[Saved entries]
________________________________________

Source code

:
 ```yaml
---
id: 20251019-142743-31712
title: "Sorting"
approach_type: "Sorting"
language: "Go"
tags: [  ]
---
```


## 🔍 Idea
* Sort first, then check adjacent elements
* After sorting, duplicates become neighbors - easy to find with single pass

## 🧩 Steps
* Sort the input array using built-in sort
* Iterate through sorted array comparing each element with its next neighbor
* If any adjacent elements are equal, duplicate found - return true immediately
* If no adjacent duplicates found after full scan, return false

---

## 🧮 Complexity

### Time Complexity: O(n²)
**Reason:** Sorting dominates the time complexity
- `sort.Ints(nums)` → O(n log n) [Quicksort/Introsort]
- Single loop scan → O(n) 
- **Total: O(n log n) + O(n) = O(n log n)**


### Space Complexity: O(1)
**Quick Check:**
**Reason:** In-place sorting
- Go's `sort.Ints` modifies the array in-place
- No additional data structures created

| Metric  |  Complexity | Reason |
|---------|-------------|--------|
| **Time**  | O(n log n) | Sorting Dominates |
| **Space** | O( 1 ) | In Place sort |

________________________________________

Reply by returning the full set of records above exactly.

ANSWER TO THE EXERCISE:
Source code

:
 ```yaml
---
id: 20251019-142743-31712
title: "Sorting"
approach_type: "Sorting"
language: "Go"
tags: [  ]
---
```


## 🔍 Idea
* Sort first, then check adjacent elements
* After sorting, duplicates become neighbors - easy to find with single pass

## 🧩 Steps
* Sort the input array using built-in sort
* Iterate through sorted array comparing each element with its next neighbor
* If any adjacent elements are equal, duplicate found - return true immediately
* If no adjacent duplicates found after full scan, return false

---

## 🧮 Complexity

### Time Complexity: O(n²)
**Reason:** Sorting dominates the time complexity
- `sort.Ints(nums)` → O(n log n) [Quicksort/Introsort]
- Single loop scan → O(n) 
- **Total: O(n log n) + O(n) = O(n log n)**


### Space Complexity: O(1)
**Quick Check:**
**Reason:** In-place sorting
- Go's `sort.Ints` modifies the array in-place
- No additional data structures created

| Metric  |  Complexity | Reason |
|---------|-------------|--------|
| **Time**  | O(n log n) | Sorting Dominates |
| **Space** | O( 1 ) | In Place sort |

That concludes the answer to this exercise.